20 October 2022, The Tablet

What will the Pope's latest synodality surprise mean?


The final phase of the synod on synodality will now be spread over two gatherings, in October 2023 and October 2024.


What will the Pope's latest synodality surprise mean?

Pope Francis has extended the timescale of the synod on synodality, so that the October 2023 will no longer be the last word.
Catholic Bishops’ Conference of England and Wales/Mazur

Pope Francis pulled off a “synodal surprise” last Sunday, when he announced that the final phase of the synod on synodality due to take place in October 2023 will now be spread over two gatherings, with the second one a year later, in October 2024. 

The decision to extend the global synod by a further year is significant. One source in Rome told me that it indicates the Pope intends to remain in post until at least the end of the autumn of 2024.

On the other hand, there is the possibility that a conclave could occur in the middle of the process, in the same way that the Second Vatican Council was begun by one Pope (John XXIII) and shepherded to its conclusion by another (Paul VI).

The extension of the synod suggests three things.

First, it underlines that this is a process rather than a one-off event: Francis wants synodality to become what he calls a “constitutive” part of the Church.

The decision to spread the final phase of the synod over two sessions shows he believes more time is needed for the synodal way to become embedded in the life of the Church, and is an implicit recognition of the resistance to the process. It also seeks to tackle the mentality in some quarters that the synod will soon be “over”. 

Second, it is recognised that changes in discipline and developments in teaching need a careful process of assimilation and cannot be rushed.
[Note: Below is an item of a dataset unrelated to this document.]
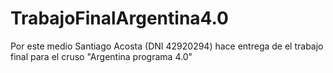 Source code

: ﻿# TrabajoFinalArgentina4.0

Por este medio Santiago Acosta (DNI 42920294) hace entrega de el trabajo final para el cruso "Argentina programa 4.0"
The Pope made his latest announcement two days after meeting the synod office leadership team and having read the synthesis of what the local churches and communities around the world have been saying. Calls for expanded roles for women, for the inclusion of LGBT Catholics and for the problem of clericalism to be addressed feature prominently. All these questions are likely to be hotly contested.

The “fruits of the synodal process underway are many”, Francis said last Sunday, but they still need to come to “full maturity”.

Third, by spreading the final phase of the synod over two years it is less likely to become mired in an ideological clash. Rather than seeking to have the last word, the October 2023 meeting will be an important step in a longer journey.

Something similar happened during the synod on the family in 2014 and 2015: the added time allowed for the bishops to find a resolution to the contested issue of communion for divorced and remarried Catholics, leading to the Pope opening a path for this to happen in his teaching document, Amoris Laetitia

It’s also possible that when Francis gathers the bishops in the Vatican in 2023 and 2024 he will seek to move them away from voting on particular issues but instead seek consensus on the principles of a synodal Church. 

Throughout this pontificate, the synod of bishops has become the vehicle through which the Pope has implemented his pastoral agenda. The structure, however, is evolving, and in 2018 Francis opened the possibility for the synod to exercise formal teaching authority in the document Episcopalis Communio.

Although the Pope has the final say, the synod's authority has been significantly beefed up. 

Another evolution has been in the name of the synod structure, which in Francis’ constitution for the Roman Curia, Praedicate Evangelium, is termed the “synod” rather than the “synod of bishops”. This suggests a desire for a body which includes all the People of God and not just the hierarchy, although it will primarily be the bishops who meet in assembly in the Vatican. 

With its greater authority and lengthier time span, some have likened the global synod to a "Vatican III". A synod, however, is not an ecumenical council, and the global synod is an attempt to implement the reforms of Vatican II, not to convene a successor.

The structure of the synod of bishops, however, was established by Pope Paul VI in 1965 at the end of Vatican II to continue the conciliar experience. Might the move to a synodal church eventually lead to a Vatican III in the longer term?